Dienstag, 25. Juni 2013

[C++11] Performance of casting and pointer

I played around with C++ trying to decrease build time by using pimpl and a base class.
Having some arbitrary base class in the pointer I need to cast it to the real data type when I wanna use it.
For the pointer I tried *, shared_ptr and unique_ptr and took times with and without casting.

The code is very basic:

For my test I compiled it without optimization and with debugging enabled.
Optimization is awesome. Still when I work on  a project most times I make debug builds because they are easier to debug.
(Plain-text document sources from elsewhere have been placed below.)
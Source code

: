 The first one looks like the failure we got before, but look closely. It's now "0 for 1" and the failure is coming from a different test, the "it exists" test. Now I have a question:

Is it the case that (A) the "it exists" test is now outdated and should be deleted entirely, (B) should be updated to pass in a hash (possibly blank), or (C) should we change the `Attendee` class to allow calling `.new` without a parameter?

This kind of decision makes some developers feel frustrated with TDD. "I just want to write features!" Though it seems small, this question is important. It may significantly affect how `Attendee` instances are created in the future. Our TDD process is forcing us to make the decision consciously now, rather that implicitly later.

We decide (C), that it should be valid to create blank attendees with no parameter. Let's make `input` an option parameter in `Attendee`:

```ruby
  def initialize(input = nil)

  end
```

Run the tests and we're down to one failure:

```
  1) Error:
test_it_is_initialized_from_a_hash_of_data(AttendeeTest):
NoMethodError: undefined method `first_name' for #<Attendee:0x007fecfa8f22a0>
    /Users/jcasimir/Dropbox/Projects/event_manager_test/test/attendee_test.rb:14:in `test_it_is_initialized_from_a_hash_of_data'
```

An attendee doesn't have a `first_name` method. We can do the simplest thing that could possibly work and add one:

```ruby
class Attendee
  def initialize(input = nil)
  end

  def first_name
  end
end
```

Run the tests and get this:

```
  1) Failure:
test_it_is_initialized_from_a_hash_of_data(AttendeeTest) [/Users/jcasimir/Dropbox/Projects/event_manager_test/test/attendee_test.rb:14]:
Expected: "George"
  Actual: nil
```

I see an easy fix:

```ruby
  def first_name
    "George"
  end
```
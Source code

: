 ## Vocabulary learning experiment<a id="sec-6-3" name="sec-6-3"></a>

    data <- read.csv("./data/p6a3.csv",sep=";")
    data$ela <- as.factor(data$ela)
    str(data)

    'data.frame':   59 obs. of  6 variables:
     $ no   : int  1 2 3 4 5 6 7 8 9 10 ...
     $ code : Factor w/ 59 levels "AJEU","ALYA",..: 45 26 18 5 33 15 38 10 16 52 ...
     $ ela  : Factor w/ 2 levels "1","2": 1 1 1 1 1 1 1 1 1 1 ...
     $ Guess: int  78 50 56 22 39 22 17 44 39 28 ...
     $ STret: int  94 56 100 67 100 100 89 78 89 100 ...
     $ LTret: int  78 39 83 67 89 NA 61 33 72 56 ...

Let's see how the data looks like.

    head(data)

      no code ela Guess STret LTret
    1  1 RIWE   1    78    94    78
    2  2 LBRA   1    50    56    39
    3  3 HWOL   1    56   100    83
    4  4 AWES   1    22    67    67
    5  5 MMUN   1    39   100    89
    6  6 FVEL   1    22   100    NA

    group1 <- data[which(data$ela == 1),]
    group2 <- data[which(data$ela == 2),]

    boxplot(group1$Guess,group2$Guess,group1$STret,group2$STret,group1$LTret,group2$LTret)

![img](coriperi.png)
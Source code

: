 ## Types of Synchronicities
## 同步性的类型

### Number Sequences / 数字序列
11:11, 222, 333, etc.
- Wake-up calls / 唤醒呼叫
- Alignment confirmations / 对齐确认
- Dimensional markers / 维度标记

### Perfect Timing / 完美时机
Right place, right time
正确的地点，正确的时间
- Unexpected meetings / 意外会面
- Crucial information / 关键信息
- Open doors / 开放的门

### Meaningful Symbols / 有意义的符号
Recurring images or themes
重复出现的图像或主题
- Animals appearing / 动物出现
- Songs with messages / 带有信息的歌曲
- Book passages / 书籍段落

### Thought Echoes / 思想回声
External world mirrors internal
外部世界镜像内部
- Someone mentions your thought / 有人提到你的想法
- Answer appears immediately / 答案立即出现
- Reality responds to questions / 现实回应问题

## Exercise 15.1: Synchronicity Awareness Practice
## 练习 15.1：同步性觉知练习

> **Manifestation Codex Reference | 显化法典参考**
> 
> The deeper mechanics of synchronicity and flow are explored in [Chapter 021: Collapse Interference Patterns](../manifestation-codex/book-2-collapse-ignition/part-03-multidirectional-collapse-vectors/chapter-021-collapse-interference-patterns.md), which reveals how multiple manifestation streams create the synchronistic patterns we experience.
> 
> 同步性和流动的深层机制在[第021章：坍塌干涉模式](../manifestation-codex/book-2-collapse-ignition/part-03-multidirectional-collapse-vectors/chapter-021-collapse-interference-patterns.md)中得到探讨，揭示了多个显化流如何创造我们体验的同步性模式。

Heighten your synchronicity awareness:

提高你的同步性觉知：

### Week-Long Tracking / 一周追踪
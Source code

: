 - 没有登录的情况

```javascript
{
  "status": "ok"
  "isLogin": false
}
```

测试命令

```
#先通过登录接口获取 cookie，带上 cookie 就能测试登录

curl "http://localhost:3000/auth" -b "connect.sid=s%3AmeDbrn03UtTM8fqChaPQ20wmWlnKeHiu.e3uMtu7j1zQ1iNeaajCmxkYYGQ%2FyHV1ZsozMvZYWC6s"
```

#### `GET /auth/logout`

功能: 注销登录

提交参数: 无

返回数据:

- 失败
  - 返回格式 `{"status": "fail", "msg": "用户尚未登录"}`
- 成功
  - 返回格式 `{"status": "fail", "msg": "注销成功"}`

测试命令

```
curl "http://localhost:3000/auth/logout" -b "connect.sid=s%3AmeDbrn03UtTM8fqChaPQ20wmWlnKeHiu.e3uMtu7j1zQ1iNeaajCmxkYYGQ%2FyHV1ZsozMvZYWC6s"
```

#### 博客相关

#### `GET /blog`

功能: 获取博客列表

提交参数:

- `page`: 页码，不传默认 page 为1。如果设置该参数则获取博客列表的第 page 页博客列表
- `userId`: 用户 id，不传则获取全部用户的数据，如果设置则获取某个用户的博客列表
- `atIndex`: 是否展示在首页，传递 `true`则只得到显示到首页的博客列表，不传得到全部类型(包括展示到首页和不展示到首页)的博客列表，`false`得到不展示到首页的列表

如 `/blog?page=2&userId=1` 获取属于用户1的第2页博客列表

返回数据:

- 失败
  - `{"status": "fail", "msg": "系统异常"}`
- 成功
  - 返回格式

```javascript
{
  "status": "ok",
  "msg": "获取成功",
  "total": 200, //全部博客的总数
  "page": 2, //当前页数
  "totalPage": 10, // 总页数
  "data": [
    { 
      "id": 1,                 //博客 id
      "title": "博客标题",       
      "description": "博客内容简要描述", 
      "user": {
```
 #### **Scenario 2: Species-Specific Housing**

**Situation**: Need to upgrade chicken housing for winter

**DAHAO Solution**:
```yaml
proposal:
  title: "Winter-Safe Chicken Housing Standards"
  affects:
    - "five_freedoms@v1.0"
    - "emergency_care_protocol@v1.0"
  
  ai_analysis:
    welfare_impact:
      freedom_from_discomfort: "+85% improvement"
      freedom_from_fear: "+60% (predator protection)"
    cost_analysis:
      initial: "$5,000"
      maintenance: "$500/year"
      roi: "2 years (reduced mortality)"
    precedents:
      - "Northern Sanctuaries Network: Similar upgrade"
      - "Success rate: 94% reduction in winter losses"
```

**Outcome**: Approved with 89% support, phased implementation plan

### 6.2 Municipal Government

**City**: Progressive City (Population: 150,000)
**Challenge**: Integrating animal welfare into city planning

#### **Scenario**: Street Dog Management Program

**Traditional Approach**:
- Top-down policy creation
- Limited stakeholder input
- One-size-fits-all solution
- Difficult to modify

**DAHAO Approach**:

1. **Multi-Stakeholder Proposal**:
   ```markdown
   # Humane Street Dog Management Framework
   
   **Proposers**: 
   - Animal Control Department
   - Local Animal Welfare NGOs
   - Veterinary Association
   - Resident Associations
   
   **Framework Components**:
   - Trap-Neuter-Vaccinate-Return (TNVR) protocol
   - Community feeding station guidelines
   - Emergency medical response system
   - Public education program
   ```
And when I can save time when debugging - then why not ;-)

Now the results (average of 8 tests):

Sample_Data*                                   ~5.8s
BaseClass* static_cast<>                       ~5.6s
BaseClass* dynamic_cast<>                      ~6.3s
shared_ptr<Sample_Data*>                       ~6.0s
unique_ptr<Sample_Data*>                       ~6.4s
shared_ptr<BaseClass> static_pointer_cast<>    ~9.0s
shared_ptr<BaseClass> dynamic_pointer_cast<>   ~9.5s
shared_ptr<BaseClass> static_cast<ptr.get()>   ~5.8s
shared_ptr<BaseClass> dynamic_cast<ptr.get()>  ~6.5s

This values look a bit strange to me.
Using normal pointers is faster then smart pointers is kind of understandable because there is less to do and manage. Same goes for static versus dynamic cast. 
But how can a static_cast from a normal pointer from a base class be faster then accessing the right class with a normal pointer directly?

What "normal" things can be seen?
→ A shared_ptr behaves as nearly as fast as a normal pointer.
→ A unique_ptr is slower then a shared_ptr.
→ A dynamic_(pointer_)cast is slower then a static_(pointer_)cast.
→ Casting shared_ptr is much slower then casting normal pointer.

So if you need to cast a lot - try to avoid smart pointers. Or cast the pointer that is inside the shared_ptr ( like this: static_cast<Derived_Class*>(baseClassSharedPointer.get()) ); But don't give that "free" pointer away!

When you know that the cast will work 100% of the time - prefer static cast.
If not 100% but most of the time then have a look at typeid.

Also: try to use smart pointers. Shared_ptr isn't that much slower then a normal pointer but you get some nice little extra: automatic destruction, and therefore maybe a bit less memory leaks ;-).